Which lines of the data below contain "Information"? Please show them all.

▸ **Supplied material**:
──────────

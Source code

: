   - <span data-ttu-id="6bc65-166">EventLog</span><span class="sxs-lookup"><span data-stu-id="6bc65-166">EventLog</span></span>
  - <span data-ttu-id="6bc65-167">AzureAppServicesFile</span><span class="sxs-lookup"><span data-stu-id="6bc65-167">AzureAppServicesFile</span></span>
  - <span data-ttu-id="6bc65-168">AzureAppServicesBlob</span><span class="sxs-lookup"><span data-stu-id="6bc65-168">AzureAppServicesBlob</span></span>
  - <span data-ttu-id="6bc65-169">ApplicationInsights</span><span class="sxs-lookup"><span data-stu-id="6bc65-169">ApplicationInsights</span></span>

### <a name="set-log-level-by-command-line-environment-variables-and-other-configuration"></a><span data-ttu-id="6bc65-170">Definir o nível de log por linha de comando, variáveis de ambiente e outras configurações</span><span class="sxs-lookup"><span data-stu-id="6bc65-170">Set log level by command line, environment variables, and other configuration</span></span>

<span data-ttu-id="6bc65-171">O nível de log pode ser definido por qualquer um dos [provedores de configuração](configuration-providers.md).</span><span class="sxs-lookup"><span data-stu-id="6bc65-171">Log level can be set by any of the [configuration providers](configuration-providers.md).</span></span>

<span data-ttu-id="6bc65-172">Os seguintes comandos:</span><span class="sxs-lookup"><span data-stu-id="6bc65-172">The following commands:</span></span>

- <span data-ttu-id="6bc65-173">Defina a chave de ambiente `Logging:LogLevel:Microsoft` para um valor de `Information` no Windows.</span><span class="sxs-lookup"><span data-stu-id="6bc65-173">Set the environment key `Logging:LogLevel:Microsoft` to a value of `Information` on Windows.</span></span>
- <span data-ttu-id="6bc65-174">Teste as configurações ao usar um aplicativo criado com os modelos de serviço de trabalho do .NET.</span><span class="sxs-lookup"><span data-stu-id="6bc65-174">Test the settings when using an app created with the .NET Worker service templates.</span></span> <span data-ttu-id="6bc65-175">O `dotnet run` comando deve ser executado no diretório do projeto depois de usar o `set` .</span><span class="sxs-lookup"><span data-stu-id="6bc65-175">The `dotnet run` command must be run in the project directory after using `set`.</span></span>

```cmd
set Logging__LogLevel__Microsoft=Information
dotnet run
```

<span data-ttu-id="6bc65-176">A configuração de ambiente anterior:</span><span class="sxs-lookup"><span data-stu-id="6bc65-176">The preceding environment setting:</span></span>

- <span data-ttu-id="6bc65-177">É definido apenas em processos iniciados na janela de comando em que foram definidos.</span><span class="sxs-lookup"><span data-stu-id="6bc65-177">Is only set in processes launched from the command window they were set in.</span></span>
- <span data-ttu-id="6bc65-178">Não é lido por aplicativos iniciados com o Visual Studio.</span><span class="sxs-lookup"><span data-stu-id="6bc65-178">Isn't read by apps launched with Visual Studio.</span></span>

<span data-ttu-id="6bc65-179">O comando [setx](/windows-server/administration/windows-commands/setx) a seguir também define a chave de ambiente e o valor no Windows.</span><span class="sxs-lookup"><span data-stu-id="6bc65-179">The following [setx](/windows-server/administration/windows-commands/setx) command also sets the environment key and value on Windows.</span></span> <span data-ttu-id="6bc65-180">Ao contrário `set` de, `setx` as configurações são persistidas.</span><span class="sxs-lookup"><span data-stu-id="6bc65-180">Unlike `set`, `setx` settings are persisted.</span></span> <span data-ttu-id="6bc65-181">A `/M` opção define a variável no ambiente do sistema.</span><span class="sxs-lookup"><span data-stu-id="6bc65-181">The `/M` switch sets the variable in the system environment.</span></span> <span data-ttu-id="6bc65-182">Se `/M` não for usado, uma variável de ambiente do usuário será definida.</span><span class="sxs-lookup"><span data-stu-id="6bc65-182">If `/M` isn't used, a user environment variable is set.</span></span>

──────────

▸ **Response**:
- <span data-ttu-id="6bc65-173">Defina a chave de ambiente `Logging:LogLevel:Microsoft` para um valor de `Information` no Windows.</span><span class="sxs-lookup"><span data-stu-id="6bc65-173">Set the environment key `Logging:LogLevel:Microsoft` to a value of `Information` on Windows.</span></span>
set Logging__LogLevel__Microsoft=Information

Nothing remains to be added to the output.